A scaled-down version of the Human Phenotype Ontology (HPO) was built, extracting the terms that describe the SARA tests from free-text sources. This version of the HPO was then used as backbone to normalize the content of the SARA through clinical archetypes. The knowledge required to exploit reasoning on the SARA data was modeled as separate information-processing units interconnected via the defined archetypes. Each unit used the most appropriate technology to formally represent the required knowledge.

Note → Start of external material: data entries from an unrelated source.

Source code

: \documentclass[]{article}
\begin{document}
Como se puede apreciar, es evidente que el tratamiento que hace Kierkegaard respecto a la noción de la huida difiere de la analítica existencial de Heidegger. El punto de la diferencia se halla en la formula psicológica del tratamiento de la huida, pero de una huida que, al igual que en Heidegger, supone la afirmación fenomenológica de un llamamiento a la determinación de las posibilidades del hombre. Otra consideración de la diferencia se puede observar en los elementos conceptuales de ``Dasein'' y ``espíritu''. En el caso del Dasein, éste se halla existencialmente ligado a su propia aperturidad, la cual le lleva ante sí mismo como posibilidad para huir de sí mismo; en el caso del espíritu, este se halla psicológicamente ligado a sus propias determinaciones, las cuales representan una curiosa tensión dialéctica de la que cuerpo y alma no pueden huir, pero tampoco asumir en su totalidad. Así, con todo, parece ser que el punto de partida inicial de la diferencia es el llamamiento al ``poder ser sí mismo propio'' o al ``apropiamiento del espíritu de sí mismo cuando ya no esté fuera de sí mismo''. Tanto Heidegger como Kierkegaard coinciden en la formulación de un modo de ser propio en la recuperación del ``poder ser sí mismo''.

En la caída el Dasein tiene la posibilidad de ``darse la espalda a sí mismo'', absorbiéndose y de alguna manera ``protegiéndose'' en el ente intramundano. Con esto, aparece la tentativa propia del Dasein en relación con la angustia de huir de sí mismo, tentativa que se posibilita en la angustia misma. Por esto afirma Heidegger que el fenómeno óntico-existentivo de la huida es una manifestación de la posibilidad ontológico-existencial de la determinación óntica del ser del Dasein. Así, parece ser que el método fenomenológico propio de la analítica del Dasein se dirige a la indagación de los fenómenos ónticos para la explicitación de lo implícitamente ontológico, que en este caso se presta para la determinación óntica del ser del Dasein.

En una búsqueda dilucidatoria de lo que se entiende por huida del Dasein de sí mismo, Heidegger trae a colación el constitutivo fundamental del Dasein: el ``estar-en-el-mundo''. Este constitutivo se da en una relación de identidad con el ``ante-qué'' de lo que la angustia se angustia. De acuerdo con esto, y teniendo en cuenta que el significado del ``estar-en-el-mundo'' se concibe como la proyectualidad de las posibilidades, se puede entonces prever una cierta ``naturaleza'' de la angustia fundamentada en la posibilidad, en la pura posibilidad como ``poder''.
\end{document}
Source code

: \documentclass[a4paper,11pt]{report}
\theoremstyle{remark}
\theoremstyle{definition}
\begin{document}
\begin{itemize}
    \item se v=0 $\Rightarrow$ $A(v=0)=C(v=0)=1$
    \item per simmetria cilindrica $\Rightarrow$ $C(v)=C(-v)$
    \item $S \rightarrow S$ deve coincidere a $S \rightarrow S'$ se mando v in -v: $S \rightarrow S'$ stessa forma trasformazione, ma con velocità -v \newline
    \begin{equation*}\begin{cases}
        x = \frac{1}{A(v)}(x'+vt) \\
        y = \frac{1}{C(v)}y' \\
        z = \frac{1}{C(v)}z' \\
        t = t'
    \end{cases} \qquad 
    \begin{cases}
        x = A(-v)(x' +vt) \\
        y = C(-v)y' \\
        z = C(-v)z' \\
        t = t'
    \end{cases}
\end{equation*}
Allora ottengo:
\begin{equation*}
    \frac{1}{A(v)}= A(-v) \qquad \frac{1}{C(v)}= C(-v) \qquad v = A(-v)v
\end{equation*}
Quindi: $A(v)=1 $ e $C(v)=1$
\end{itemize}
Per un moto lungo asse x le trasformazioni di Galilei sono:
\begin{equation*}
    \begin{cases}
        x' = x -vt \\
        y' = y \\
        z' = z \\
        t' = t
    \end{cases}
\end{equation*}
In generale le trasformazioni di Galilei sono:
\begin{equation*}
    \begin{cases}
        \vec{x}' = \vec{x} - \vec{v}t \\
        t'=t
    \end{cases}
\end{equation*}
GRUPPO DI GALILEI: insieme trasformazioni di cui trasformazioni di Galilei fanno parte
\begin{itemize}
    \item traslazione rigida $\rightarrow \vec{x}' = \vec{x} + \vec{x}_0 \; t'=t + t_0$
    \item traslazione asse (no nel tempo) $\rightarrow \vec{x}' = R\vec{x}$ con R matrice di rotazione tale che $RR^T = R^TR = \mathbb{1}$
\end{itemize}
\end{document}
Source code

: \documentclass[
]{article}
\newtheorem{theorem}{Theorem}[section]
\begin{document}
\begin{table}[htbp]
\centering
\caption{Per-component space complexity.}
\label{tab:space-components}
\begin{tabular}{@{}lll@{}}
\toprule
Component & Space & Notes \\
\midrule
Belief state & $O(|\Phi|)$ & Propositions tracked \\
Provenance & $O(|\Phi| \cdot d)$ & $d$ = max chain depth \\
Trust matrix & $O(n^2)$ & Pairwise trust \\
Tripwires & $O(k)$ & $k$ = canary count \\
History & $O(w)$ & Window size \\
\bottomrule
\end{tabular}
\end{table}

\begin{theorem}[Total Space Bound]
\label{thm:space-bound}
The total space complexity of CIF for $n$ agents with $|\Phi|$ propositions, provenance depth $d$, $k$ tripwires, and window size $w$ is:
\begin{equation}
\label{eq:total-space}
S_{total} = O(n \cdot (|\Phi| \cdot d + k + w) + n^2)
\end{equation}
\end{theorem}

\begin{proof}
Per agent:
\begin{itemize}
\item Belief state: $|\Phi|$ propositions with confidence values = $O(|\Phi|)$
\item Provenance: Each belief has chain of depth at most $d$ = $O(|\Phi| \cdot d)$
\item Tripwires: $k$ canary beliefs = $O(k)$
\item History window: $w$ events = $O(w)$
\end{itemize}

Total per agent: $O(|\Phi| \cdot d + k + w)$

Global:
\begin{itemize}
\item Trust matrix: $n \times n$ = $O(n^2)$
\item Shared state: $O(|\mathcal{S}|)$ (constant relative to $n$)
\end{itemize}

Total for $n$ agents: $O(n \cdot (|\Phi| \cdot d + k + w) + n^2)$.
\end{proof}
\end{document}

Based on this approach, we implemented a prototype named SARA Management System, to be used for both the assessment of cerebellar syndrome and the production of a clinical synopsis. For validation purposes, we used recorded SARA data from 28 anonymous subjects affected by Spinocerebellar Ataxia Type 36 (SCA36). When comparing the performance of our prototype with that of two independent experts, weighted kappa scores ranged from 0.62 to 0.86.
The combination of archetypes, phenotype ontologies and electronic information-processing rules can be used to automate the extraction of relevant clinical knowledge from plain scores of rating scales. Our results reveal a substantial degree of agreement between the results achieved by an ontology-aware system and the human experts.